> [Exercise aim]: Pick the lines holding the string "nurkiewicz" out of the records and copy them.

○ ○ ○ ○ ○ ○ ○

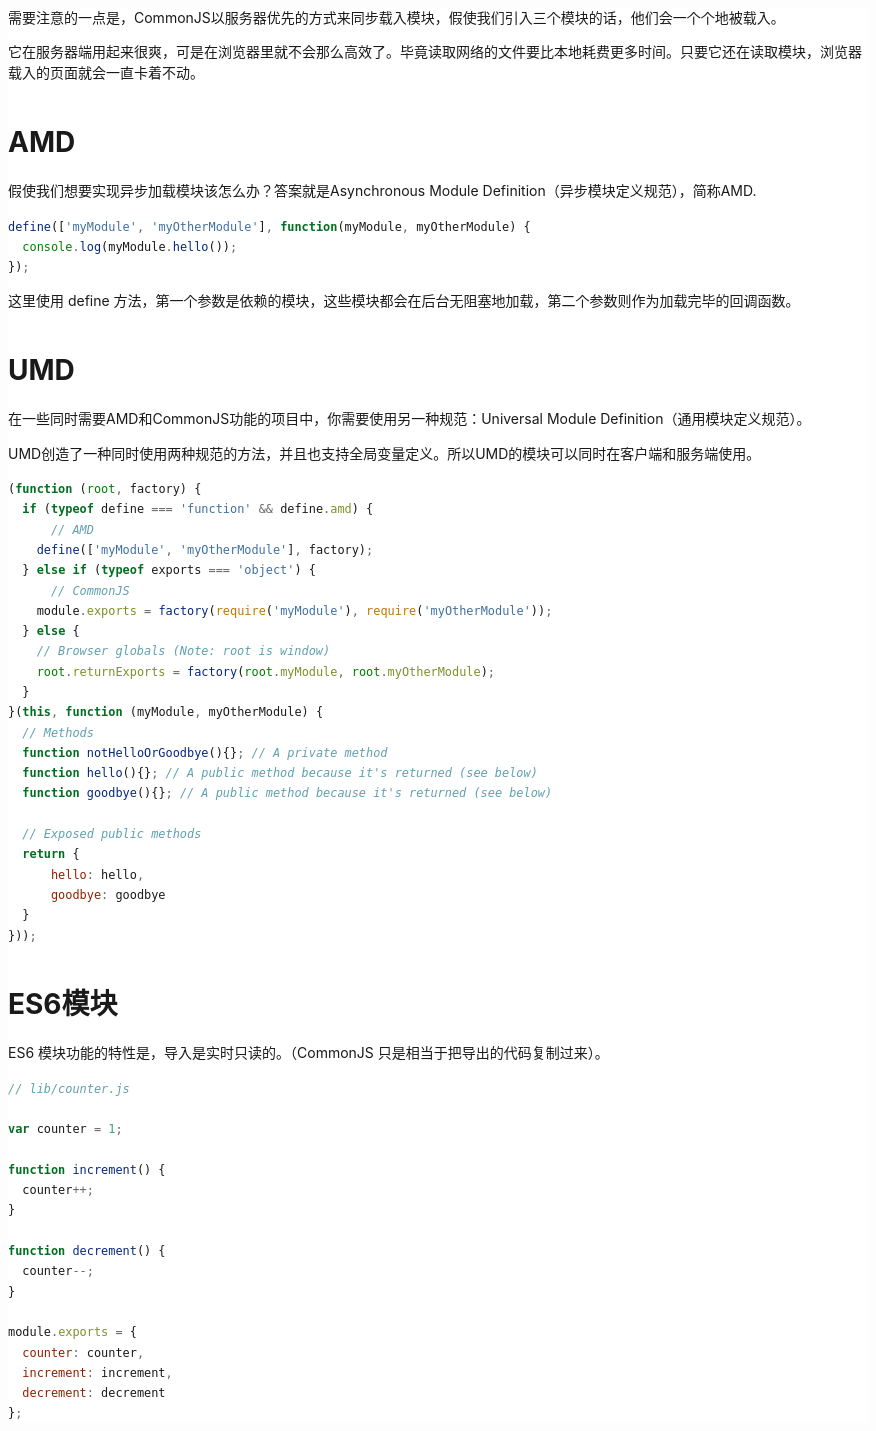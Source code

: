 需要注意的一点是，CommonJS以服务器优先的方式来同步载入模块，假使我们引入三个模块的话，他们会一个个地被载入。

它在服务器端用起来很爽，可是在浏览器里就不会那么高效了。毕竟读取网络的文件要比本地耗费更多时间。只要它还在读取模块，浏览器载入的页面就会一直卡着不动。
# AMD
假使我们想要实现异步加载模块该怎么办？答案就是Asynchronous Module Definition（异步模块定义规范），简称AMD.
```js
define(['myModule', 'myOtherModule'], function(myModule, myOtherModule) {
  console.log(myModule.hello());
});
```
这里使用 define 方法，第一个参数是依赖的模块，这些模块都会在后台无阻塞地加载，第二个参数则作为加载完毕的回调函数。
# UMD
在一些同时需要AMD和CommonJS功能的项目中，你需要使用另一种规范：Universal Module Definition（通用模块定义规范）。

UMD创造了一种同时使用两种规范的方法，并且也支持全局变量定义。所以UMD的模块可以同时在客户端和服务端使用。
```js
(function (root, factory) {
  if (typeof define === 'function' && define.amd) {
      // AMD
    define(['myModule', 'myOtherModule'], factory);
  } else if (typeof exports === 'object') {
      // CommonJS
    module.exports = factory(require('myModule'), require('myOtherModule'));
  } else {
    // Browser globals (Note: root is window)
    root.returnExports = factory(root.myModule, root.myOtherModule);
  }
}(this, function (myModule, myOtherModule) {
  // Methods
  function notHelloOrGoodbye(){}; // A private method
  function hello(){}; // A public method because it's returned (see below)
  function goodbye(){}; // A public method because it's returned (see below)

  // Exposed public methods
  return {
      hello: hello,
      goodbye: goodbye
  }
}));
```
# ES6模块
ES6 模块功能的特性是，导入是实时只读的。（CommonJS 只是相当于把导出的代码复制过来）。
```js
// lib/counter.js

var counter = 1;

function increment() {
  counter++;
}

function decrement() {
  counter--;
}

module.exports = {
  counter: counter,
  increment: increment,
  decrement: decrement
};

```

○ ○ ○ ○ ○ ○ ○

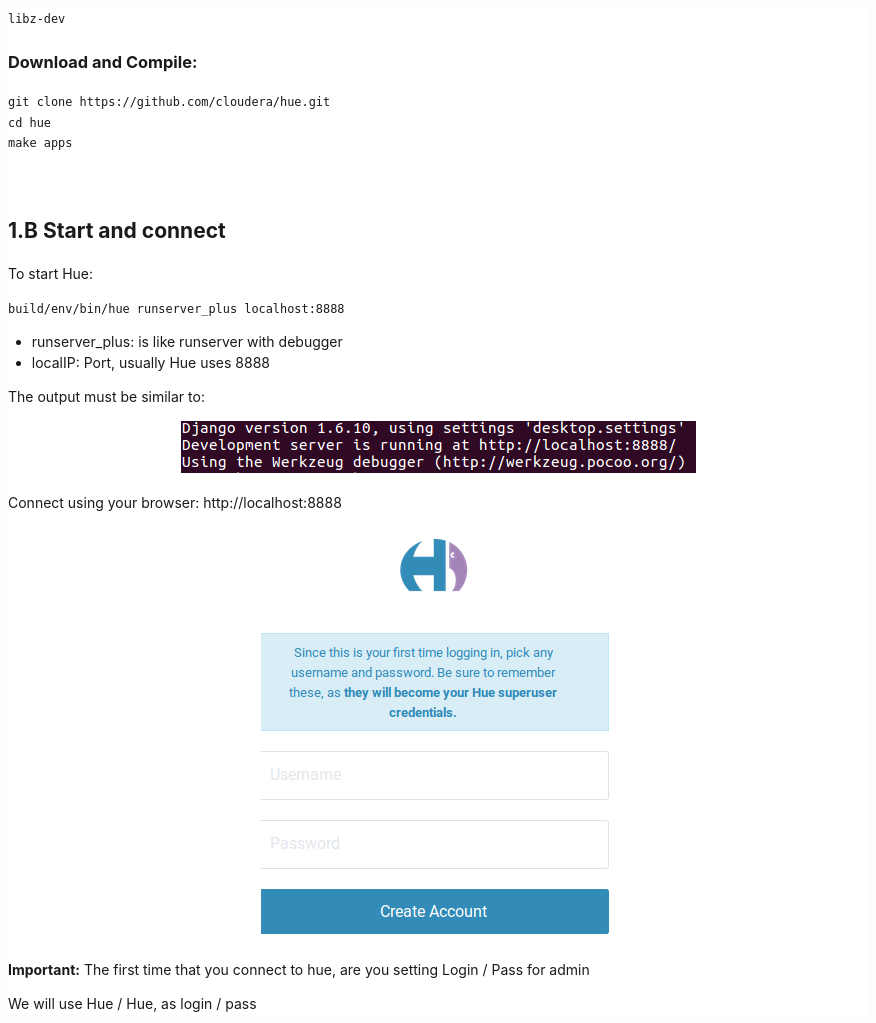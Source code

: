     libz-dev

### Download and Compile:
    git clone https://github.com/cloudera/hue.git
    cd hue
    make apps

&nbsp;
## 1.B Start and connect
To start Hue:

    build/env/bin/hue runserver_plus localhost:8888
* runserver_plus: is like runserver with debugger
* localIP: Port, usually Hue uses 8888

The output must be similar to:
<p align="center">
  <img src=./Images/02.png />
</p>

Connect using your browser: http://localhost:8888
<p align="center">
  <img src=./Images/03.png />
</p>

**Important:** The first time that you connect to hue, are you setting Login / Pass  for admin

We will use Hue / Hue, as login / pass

○ ○ ○ ○ ○ ○ ○

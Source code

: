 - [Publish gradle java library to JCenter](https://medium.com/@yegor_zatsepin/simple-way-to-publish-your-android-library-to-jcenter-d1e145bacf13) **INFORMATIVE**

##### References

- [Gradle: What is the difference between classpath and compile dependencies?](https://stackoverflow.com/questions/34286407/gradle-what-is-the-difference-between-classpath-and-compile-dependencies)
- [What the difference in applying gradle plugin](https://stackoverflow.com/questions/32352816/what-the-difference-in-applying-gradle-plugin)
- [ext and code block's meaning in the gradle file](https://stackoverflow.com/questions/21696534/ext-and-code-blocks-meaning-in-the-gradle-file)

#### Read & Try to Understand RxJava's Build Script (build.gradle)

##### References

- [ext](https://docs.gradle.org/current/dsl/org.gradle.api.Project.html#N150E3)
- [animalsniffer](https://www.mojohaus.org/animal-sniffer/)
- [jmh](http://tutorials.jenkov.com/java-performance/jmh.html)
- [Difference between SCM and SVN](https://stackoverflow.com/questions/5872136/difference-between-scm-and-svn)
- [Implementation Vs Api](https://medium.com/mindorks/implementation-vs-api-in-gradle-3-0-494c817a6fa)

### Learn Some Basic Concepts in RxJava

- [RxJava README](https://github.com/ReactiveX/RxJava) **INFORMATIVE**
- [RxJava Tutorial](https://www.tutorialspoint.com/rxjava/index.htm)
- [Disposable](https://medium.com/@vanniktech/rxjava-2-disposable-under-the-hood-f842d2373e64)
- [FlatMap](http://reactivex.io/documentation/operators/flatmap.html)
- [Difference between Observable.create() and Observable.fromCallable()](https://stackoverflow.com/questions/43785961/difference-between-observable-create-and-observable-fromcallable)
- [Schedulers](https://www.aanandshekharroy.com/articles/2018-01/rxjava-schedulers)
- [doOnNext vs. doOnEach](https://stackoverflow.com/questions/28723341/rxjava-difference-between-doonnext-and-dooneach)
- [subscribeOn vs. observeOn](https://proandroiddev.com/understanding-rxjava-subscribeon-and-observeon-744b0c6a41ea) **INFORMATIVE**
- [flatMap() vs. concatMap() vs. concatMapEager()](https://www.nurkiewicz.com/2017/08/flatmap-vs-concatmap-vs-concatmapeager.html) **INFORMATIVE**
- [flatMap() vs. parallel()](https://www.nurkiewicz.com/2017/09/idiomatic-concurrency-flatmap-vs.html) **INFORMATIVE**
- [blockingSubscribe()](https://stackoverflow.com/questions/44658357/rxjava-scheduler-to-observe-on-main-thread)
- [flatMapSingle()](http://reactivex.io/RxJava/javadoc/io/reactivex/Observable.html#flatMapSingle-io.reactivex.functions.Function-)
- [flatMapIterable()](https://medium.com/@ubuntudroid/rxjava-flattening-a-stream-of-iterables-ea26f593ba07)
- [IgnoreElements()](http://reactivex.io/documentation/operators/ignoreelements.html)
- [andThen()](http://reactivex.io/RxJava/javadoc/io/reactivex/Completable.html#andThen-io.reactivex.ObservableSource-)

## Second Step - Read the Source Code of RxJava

○ ○ ○ ○ ○ ○ ○

> [Result]:
- [flatMap() vs. concatMap() vs. concatMapEager()](https://www.nurkiewicz.com/2017/08/flatmap-vs-concatmap-vs-concatmapeager.html) **INFORMATIVE**
- [flatMap() vs. parallel()](https://www.nurkiewicz.com/2017/09/idiomatic-concurrency-flatmap-vs.html) **INFORMATIVE**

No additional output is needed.